EXERCISE => Exactly the lines below from the one with "1. copy the" up to and including the one with "2. open the url, whatsapp will open" make up the answer, with nothing else added.

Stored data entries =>
%%

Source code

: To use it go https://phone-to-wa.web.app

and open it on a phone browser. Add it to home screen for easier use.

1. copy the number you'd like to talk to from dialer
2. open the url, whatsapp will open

%%
%%

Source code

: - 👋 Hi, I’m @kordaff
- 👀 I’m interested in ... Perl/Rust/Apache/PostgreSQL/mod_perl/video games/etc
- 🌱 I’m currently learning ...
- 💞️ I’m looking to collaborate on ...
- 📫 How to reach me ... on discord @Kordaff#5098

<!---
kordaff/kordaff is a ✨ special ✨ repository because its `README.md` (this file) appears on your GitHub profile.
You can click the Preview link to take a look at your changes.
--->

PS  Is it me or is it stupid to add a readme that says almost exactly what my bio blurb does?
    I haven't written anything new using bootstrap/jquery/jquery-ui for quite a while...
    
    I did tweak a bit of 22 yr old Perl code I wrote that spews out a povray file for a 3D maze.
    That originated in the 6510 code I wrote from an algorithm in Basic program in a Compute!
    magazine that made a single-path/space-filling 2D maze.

%%

ANSWER FOR THE TASK =>
1. copy the number you'd like to talk to from dialer
2. open the url, whatsapp will open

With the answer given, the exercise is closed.